Information provided.
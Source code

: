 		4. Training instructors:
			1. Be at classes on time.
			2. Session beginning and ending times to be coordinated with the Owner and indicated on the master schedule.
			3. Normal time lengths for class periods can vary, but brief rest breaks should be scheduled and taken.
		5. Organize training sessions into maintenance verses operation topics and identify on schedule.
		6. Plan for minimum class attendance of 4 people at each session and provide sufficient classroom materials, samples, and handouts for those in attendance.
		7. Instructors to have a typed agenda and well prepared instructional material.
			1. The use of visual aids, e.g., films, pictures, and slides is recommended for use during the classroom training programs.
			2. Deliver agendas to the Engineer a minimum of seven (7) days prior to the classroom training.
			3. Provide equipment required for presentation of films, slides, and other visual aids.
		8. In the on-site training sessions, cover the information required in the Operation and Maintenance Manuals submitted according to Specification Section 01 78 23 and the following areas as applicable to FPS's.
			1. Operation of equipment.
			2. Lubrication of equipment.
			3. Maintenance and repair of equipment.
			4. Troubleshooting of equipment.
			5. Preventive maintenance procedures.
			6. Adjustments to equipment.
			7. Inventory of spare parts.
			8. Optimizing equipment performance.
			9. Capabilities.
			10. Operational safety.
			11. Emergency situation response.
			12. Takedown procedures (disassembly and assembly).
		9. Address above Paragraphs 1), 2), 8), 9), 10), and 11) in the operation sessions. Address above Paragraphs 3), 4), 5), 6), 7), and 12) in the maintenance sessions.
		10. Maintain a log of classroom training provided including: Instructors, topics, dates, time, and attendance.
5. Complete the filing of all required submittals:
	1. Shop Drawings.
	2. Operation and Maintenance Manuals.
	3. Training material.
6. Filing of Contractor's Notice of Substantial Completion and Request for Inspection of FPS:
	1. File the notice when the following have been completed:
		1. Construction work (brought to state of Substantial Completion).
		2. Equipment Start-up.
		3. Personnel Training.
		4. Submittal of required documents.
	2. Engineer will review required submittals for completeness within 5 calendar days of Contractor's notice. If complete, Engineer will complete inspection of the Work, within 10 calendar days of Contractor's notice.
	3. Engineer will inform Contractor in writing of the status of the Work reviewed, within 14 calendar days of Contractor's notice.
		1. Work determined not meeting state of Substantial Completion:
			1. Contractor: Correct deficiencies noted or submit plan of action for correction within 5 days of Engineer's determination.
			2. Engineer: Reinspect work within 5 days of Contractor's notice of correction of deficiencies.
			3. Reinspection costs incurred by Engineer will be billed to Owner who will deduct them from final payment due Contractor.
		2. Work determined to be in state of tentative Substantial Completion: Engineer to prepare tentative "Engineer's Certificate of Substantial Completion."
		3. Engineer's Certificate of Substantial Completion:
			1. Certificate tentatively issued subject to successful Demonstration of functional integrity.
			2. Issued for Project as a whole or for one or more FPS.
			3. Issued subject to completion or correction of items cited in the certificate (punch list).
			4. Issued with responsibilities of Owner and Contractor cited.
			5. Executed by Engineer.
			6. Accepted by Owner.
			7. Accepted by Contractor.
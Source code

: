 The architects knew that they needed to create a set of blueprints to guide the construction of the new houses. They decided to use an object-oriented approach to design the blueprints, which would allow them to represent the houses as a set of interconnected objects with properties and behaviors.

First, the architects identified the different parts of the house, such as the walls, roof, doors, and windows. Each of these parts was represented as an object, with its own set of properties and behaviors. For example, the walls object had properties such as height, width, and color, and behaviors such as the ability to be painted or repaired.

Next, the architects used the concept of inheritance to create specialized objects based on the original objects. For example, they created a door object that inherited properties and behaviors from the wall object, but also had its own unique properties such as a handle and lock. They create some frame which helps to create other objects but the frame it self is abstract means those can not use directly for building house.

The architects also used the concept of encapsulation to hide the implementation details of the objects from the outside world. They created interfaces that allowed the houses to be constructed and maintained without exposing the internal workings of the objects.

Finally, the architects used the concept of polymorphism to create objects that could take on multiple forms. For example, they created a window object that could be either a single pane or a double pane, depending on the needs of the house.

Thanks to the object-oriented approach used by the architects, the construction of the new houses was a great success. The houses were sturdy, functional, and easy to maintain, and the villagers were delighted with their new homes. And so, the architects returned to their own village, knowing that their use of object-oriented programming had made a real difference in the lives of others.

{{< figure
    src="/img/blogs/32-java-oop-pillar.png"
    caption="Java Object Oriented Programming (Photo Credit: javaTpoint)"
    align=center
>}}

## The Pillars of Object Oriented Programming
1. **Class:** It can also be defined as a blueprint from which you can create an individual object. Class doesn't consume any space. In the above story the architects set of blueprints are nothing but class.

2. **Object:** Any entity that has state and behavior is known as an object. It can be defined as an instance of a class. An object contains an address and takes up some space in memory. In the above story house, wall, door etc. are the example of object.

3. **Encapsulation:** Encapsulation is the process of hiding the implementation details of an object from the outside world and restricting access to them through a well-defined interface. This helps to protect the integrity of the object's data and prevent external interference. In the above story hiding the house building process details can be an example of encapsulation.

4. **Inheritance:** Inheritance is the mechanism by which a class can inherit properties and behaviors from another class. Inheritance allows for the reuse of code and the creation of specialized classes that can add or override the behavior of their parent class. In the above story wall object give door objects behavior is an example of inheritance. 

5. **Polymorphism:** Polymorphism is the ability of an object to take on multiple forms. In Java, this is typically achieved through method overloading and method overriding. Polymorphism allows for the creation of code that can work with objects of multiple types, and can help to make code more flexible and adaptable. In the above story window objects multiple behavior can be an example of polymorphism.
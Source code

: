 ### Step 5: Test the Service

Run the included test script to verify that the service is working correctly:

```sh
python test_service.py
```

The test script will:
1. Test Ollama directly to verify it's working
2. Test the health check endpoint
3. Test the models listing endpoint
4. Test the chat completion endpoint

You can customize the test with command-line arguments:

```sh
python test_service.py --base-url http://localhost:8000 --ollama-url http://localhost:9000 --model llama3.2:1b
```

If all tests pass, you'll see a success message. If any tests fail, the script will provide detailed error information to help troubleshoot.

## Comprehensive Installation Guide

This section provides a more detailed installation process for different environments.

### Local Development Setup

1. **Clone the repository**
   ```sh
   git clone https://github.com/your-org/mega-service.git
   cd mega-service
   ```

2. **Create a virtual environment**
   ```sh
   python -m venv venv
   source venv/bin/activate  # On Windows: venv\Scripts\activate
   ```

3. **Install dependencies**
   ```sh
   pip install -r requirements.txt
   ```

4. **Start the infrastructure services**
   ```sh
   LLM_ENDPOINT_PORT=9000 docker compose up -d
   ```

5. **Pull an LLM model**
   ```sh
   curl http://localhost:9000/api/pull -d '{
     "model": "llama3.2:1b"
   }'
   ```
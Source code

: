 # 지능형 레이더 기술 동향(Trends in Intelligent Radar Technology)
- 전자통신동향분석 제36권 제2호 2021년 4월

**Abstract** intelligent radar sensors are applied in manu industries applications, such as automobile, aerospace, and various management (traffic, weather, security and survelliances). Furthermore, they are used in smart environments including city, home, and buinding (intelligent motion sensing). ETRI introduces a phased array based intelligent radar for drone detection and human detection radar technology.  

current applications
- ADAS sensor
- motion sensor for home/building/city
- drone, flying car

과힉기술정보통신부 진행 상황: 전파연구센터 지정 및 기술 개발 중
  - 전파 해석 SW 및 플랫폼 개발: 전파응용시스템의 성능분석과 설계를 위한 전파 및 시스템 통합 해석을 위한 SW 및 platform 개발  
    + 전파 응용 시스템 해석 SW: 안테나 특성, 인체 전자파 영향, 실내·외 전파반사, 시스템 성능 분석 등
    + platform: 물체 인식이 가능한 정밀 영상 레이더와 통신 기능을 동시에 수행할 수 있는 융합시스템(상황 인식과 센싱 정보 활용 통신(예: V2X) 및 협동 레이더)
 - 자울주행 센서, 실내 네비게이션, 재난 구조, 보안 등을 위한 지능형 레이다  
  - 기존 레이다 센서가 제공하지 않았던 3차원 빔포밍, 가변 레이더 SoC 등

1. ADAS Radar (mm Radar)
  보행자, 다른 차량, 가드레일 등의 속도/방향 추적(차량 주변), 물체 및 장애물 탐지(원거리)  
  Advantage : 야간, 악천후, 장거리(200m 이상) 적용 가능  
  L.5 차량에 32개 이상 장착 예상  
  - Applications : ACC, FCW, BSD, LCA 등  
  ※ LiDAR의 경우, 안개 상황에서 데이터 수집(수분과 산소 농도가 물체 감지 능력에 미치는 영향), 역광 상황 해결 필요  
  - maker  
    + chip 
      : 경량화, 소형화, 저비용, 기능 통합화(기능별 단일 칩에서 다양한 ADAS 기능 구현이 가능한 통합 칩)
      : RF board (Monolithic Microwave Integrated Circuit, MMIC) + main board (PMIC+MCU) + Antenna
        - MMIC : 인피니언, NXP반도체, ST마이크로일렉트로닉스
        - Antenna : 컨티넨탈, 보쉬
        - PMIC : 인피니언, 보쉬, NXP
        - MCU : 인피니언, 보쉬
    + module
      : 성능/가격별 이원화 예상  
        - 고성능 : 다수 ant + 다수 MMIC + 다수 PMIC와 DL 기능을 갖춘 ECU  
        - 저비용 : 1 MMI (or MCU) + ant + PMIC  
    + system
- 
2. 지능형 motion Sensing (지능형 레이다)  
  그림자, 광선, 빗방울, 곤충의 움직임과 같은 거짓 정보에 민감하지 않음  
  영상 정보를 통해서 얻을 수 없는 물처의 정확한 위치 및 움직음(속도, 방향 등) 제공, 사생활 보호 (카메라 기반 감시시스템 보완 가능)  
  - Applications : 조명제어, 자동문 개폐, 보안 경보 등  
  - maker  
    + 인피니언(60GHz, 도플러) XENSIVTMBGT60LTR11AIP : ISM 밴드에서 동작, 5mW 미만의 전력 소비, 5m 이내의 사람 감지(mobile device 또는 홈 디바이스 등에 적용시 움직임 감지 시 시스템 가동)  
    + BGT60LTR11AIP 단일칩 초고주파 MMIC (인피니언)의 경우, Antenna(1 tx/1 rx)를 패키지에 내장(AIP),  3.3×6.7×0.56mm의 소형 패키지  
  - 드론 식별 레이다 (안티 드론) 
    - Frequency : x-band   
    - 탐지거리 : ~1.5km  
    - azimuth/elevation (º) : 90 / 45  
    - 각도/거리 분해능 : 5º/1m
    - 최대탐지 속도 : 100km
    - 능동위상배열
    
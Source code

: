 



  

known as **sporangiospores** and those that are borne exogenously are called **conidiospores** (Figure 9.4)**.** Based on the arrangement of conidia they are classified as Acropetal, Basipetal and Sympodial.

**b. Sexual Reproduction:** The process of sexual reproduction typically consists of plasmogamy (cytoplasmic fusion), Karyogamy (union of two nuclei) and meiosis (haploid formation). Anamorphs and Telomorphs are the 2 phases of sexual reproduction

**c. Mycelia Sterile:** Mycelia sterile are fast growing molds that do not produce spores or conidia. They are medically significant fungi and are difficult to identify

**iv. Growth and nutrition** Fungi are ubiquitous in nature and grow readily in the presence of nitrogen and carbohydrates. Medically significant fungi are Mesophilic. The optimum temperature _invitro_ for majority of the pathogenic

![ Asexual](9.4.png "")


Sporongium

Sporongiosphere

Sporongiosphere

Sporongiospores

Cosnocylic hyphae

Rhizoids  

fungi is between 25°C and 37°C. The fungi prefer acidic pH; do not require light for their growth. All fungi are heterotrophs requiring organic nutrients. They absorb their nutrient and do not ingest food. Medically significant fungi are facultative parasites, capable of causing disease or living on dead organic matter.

Activity.
Scan the records above and report every line with the string "known".

Solution to the problem.
2. **Object:** Any entity that has state and behavior is known as an object. It can be defined as an instance of a class. An object contains an address and takes up some space in memory. In the above story house, wall, door etc. are the example of object.
known as **sporangiospores** and those that are borne exogenously are called **conidiospores** (Figure 9.4)**.** Based on the arrangement of conidia they are classified as Acropetal, Basipetal and Sympodial.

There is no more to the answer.